==== DATA EXTRACTS ====
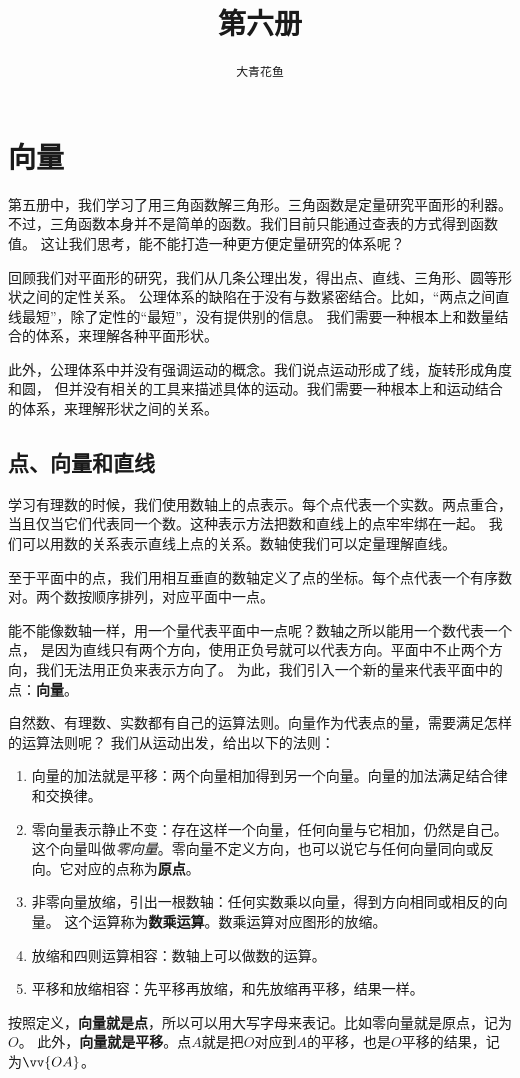 \documentclass[12pt,UTF8]{ctexbook}
\title{\zihao{0} \bfseries 第六册}
\author{\zihao{2} \texttt{大青花鱼}}
\date{}
\begin{document}
\maketitle
\tableofcontents
\newpage

\chapter{向量}

第五册中，我们学习了用三角函数解三角形。三角函数是定量研究平面形的利器。
不过，三角函数本身并不是简单的函数。我们目前只能通过查表的方式得到函数值。
这让我们思考，能不能打造一种更方便定量研究的体系呢？ 

回顾我们对平面形的研究，我们从几条公理出发，得出点、直线、三角形、圆等形状之间的定性关系。
公理体系的缺陷在于没有与数紧密结合。比如，“两点之间直线最短”，除了定性的“最短”，没有提供别的信息。
我们需要一种根本上和数量结合的体系，来理解各种平面形状。

此外，公理体系中并没有强调运动的概念。我们说点运动形成了线，旋转形成角度和圆，
但并没有相关的工具来描述具体的运动。我们需要一种根本上和运动结合的体系，来理解形状之间的关系。

\section{点、向量和直线}
学习有理数的时候，我们使用数轴上的点表示。每个点代表一个实数。两点重合，
当且仅当它们代表同一个数。这种表示方法把数和直线上的点牢牢绑在一起。
我们可以用数的关系表示直线上点的关系。数轴使我们可以定量理解直线。

至于平面中的点，我们用相互垂直的数轴定义了点的坐标。每个点代表一个有序数对。两个数按顺序排列，对应平面中一点。

能不能像数轴一样，用一个量代表平面中一点呢？数轴之所以能用一个数代表一个点，
是因为直线只有两个方向，使用正负号就可以代表方向。平面中不止两个方向，我们无法用正负来表示方向了。
为此，我们引入一个新的量来代表平面中的点：\textbf{向量}。

自然数、有理数、实数都有自己的运算法则。向量作为代表点的量，需要满足怎样的运算法则呢？
我们从运动出发，给出以下的法则：
\begin{enumerate}
    \item 向量的加法就是平移：两个向量相加得到另一个向量。向量的加法满足结合律和交换律。
    \item 零向量表示静止不变：存在这样一个向量，任何向量与它相加，仍然是自己。
    这个向量叫做\textsl{零向量}。零向量不定义方向，也可以说它与任何向量同向或反向。它对应的点称为\textbf{原点}。
    \item 非零向量放缩，引出一根数轴：任何实数乘以向量，得到方向相同或相反的向量。
    这个运算称为\textbf{数乘运算}。数乘运算对应图形的放缩。
    \item 放缩和四则运算相容：数轴上可以做数的运算。
    \item 平移和放缩相容：先平移再放缩，和先放缩再平移，结果一样。
\end{enumerate}
按照定义，\textbf{向量就是点}，所以可以用大写字母来表记。比如零向量就是原点，记为$O$。
此外，\textbf{向量就是平移}。点$A$就是把$O$对应到$A$的平移，也是$O$平移的结果，记为$\vv{OA}$。
\end{document}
====
> **WHAT THIS TASK INVOLVES**: In the answer, the entries should be restated verbatim, with all pictures omitted.

> **ANSWER BOX**:
 \documentclass[12pt,UTF8]{ctexbook}
\title{\zihao{0} \bfseries 第六册}
\author{\zihao{2} \texttt{大青花鱼}}
\date{}
\begin{document}
\maketitle
\tableofcontents
\newpage

\chapter{向量}

第五册中，我们学习了用三角函数解三角形。三角函数是定量研究平面形的利器。
不过，三角函数本身并不是简单的函数。我们目前只能通过查表的方式得到函数值。
这让我们思考，能不能打造一种更方便定量研究的体系呢？ 

回顾我们对平面形的研究，我们从几条公理出发，得出点、直线、三角形、圆等形状之间的定性关系。
公理体系的缺陷在于没有与数紧密结合。比如，“两点之间直线最短”，除了定性的“最短”，没有提供别的信息。
我们需要一种根本上和数量结合的体系，来理解各种平面形状。

此外，公理体系中并没有强调运动的概念。我们说点运动形成了线，旋转形成角度和圆，
但并没有相关的工具来描述具体的运动。我们需要一种根本上和运动结合的体系，来理解形状之间的关系。

\section{点、向量和直线}
学习有理数的时候，我们使用数轴上的点表示。每个点代表一个实数。两点重合，
当且仅当它们代表同一个数。这种表示方法把数和直线上的点牢牢绑在一起。
我们可以用数的关系表示直线上点的关系。数轴使我们可以定量理解直线。

至于平面中的点，我们用相互垂直的数轴定义了点的坐标。每个点代表一个有序数对。两个数按顺序排列，对应平面中一点。

能不能像数轴一样，用一个量代表平面中一点呢？数轴之所以能用一个数代表一个点，
是因为直线只有两个方向，使用正负号就可以代表方向。平面中不止两个方向，我们无法用正负来表示方向了。
为此，我们引入一个新的量来代表平面中的点：\textbf{向量}。

自然数、有理数、实数都有自己的运算法则。向量作为代表点的量，需要满足怎样的运算法则呢？
我们从运动出发，给出以下的法则：
\begin{enumerate}
    \item 向量的加法就是平移：两个向量相加得到另一个向量。向量的加法满足结合律和交换律。
    \item 零向量表示静止不变：存在这样一个向量，任何向量与它相加，仍然是自己。
    这个向量叫做\textsl{零向量}。零向量不定义方向，也可以说它与任何向量同向或反向。它对应的点称为\textbf{原点}。
    \item 非零向量放缩，引出一根数轴：任何实数乘以向量，得到方向相同或相反的向量。
    这个运算称为\textbf{数乘运算}。数乘运算对应图形的放缩。
    \item 放缩和四则运算相容：数轴上可以做数的运算。
    \item 平移和放缩相容：先平移再放缩，和先放缩再平移，结果一样。
\end{enumerate}
按照定义，\textbf{向量就是点}，所以可以用大写字母来表记。比如零向量就是原点，记为$O$。
此外，\textbf{向量就是平移}。点$A$就是把$O$对应到$A$的平移，也是$O$平移的结果，记为$\vv{OA}$。
\end{document}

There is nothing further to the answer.